Luke McBeth

Personal information
- Date of birth: 9 September 1999 (age 27)
- Place of birth: Glasgow, Scotland
- Height: 1.93 m (6 ft 4 in)
- Positions: Centre back; defensive midfielder;

Team information
- Current team: Ayr United

Youth career
- St Cadocs Youth Club

College career
- Years: Team / Apps / (Gls)
- 2018-2020: Lindenwood University / 33 / (12)
- 2020–2022: Monmouth University / 39 / (5)

Senior career*
- Years: Team / Apps / (Gls)
- 2023: East Kilbride / 3 / (0)
- 2023: Glenafton Athletic / 18 / (3)
- 2024–2026: Partick Thistle / 79 / (2)
- 2026–: Ayr United / 8 / (1)

= Luke McBeth =

Scottish professional footballer

Luke McBeth (born 9 September 1999) is a Scottish professional footballer who plays as a centre back or defensive midfielder for club Ayr United. Born in Glasgow, McBeth developed his game in the US College system before returning to Scotland for his professional playing career.

== Career ==

===College career===
Following coming through the youth ranks at St Cadocs Youth Club in Glasgow's Southside, McBeth continued his footballing career in the US college football scholarship system. Between 2018 and 2022 he played for two universities during his time in the US, Lindenwood University in Missouri and Monmouth University in New Jersey.

===Return to Scotland===
After leaving the US, McBeth signed for Scottish Lowland Football League side East Kilbride in late 2022. Following a short spell with East Kilbride, McBeth moved to West of Scotland Football League club Glenafton Athletic in 2023.

===Partick Thistle===
On 1 January 2024, following a successful trial period, McBeth signed for Scottish Championship club Partick Thistle for an undisclosed fee, signing an 18-month contract, with the option of a further year, with the Glasgow club.

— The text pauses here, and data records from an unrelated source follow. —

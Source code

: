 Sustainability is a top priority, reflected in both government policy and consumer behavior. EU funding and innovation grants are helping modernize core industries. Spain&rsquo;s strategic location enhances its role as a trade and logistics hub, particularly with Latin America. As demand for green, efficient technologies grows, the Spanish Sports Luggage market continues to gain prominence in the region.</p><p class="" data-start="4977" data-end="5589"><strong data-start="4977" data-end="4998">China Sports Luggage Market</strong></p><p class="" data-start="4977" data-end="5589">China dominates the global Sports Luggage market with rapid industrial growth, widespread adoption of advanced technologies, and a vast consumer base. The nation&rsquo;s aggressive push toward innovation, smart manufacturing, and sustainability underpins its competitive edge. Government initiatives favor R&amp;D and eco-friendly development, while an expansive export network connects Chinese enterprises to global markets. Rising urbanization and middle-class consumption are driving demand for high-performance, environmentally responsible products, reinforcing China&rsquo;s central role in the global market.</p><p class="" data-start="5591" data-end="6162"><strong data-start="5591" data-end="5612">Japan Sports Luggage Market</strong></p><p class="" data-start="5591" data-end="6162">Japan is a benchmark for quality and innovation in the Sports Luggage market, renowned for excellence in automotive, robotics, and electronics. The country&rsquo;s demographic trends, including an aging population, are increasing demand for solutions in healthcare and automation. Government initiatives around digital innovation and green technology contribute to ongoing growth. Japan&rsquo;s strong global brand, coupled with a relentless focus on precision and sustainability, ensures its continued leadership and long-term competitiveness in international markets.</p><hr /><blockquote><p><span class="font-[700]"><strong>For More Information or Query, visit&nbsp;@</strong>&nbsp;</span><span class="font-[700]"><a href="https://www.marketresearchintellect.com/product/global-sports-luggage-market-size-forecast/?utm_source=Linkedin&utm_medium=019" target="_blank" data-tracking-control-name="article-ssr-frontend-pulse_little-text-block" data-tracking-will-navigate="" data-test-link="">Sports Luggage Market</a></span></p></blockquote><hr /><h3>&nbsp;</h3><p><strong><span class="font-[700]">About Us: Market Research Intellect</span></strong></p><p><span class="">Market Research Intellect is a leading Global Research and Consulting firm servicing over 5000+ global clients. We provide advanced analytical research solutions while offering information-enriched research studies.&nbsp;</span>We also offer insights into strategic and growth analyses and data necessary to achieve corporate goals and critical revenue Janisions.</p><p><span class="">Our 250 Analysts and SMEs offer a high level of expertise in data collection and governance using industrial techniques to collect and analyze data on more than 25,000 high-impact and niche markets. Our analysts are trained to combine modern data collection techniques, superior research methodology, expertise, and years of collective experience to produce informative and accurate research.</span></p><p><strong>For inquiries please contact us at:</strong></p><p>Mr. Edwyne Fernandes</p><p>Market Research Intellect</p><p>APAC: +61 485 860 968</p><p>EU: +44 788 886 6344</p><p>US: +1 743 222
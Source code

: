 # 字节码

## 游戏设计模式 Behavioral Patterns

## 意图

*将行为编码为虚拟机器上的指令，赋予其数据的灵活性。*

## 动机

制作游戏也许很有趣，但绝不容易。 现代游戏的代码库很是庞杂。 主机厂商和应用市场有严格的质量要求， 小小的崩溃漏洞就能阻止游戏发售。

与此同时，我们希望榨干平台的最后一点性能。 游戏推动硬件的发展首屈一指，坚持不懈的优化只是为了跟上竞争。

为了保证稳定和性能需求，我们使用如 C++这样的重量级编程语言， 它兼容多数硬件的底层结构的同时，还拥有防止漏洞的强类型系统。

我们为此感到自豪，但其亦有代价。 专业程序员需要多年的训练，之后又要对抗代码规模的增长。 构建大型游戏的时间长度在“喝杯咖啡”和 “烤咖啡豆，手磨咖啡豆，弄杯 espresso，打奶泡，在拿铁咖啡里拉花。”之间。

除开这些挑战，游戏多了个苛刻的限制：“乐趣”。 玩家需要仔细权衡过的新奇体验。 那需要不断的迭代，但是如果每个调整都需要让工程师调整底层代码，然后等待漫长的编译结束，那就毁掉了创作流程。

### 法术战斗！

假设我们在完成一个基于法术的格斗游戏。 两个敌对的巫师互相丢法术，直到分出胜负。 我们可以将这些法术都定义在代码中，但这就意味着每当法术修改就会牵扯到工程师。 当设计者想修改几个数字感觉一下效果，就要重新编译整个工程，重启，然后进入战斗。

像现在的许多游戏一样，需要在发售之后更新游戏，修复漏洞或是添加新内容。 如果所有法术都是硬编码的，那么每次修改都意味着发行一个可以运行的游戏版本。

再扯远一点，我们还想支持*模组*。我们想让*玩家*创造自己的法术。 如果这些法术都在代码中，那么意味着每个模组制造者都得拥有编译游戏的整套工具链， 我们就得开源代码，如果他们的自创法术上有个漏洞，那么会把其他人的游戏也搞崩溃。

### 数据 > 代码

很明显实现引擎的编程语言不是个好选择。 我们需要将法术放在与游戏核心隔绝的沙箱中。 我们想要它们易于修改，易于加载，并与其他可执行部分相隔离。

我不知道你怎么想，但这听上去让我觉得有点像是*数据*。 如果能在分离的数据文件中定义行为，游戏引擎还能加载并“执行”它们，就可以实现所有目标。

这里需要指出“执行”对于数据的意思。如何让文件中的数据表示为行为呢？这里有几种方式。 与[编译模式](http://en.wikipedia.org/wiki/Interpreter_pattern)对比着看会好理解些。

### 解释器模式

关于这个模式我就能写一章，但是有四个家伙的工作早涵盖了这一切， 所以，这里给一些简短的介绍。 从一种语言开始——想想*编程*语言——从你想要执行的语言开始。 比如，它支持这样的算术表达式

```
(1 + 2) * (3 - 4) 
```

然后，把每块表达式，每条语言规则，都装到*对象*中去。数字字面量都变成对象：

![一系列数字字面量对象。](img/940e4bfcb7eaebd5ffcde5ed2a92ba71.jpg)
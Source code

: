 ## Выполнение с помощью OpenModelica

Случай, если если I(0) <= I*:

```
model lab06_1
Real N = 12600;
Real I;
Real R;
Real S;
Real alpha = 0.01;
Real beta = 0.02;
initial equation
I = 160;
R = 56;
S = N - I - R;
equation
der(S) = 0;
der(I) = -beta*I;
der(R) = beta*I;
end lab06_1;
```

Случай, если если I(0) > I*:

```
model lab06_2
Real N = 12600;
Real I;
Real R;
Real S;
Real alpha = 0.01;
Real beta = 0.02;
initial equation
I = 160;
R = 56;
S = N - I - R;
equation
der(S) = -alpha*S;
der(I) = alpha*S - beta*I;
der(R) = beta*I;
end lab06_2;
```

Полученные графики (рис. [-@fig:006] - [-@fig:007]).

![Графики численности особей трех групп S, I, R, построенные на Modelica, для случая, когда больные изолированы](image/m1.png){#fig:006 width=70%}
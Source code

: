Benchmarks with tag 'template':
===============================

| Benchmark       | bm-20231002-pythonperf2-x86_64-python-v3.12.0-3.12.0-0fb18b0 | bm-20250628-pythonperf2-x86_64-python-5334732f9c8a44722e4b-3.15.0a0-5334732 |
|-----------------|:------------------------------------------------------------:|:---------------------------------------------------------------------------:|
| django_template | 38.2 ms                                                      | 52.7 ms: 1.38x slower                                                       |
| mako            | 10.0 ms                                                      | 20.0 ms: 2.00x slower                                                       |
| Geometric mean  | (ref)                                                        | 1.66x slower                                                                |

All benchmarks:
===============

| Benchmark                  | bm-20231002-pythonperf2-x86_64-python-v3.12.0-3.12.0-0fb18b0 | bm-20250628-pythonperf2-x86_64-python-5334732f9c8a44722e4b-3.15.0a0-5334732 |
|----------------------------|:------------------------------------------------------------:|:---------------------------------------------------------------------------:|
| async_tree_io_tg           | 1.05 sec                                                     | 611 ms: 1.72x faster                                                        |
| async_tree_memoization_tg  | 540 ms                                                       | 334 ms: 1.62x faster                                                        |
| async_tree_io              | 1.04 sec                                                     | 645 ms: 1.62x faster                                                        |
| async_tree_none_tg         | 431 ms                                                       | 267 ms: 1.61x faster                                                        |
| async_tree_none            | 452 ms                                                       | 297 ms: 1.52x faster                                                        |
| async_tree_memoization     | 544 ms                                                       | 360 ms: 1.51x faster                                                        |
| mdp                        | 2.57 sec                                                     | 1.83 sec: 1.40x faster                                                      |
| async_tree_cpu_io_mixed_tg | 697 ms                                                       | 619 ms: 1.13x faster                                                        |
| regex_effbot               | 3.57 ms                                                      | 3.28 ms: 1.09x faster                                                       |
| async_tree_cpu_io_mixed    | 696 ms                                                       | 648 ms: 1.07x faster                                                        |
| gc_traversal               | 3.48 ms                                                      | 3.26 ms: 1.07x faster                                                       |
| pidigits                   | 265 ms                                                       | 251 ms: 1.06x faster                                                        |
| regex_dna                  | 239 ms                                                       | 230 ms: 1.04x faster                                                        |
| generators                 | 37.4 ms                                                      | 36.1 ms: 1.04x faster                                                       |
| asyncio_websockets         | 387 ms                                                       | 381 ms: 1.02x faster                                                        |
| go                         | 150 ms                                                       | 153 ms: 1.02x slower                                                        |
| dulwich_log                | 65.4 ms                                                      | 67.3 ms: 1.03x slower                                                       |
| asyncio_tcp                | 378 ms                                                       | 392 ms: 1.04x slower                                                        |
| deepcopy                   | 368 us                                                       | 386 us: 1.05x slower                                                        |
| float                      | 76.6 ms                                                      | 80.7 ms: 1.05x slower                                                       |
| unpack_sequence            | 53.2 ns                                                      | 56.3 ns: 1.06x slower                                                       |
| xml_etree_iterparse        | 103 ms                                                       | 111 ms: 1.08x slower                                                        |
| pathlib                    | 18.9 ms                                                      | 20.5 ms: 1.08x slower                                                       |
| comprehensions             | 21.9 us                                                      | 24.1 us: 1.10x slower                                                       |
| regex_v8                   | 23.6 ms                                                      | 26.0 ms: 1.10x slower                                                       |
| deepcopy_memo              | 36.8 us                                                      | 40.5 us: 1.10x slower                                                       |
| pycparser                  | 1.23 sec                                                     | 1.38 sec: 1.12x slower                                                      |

McBeth made his Thistle debut, coming off the bench as a substitute in a 3–2 home victory over Queen's Park in the Scottish Championship in January 2024.

McBeth made his first start for Thistle, playing the full 90 minutes in a 3–3 away draw with Inverness in February 2024.

McBeth scored his first goal for Thistle in the first leg of the Scottish Premiership play off quarter final against Airdrie in May 2024, curling in a stunning strike from over 25 yards.

McBeth signed a contract extension with Partick Thistle in May 2024, adding an extra two years to his deal, extending it until summer 2027.

McBeth scored his first league goal for Thistle with a volley, in a 2–0 home win over Ayr United in March 2025.

=== Ayr United ===
In June 2026, Luke McBeth joined fellow Championship side Ayr United for an undisclosed fee, with Partick Thistle manager Mark Wilson citing McBeth's desire for more regular playing time as the reason for the move.